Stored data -
= = = = = = =
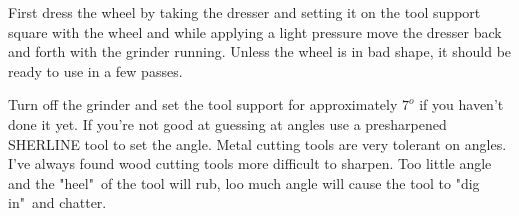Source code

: First dress the wheel by taking the dresser and setting it on the tool support
square with the wheel and while applying a light pressure move the dresser back
and forth with the grinder running. Unless the wheel is in bad shape, it should
be ready to use in a few passes.


Turn off the grinder and set the tool support for approximately $7^{o}$ if you
haven't done it yet. If you're not good at guessing at angles use a presharpened
SHERLINE tool to set the angle. Metal cutting tools are very tolerant on angles.
I've always found wood cutting tools more difficult to sharpen. Too little angle
and the "heel"\ of the tool will rub, loo much angle will cause the tool to "dig
in"\ and chatter.



\secup

\secup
= = = = = = =
The task - Repeat the preceding records exactly but drop the images.

Task result -
Source code

: First dress the wheel by taking the dresser and setting it on the tool support
square with the wheel and while applying a light pressure move the dresser back
and forth with the grinder running. Unless the wheel is in bad shape, it should
be ready to use in a few passes.


Turn off the grinder and set the tool support for approximately $7^{o}$ if you
haven't done it yet. If you're not good at guessing at angles use a presharpened
SHERLINE tool to set the angle. Metal cutting tools are very tolerant on angles.
I've always found wood cutting tools more difficult to sharpen. Too little angle
and the "heel"\ of the tool will rub, loo much angle will cause the tool to "dig
in"\ and chatter.



\secup

\secup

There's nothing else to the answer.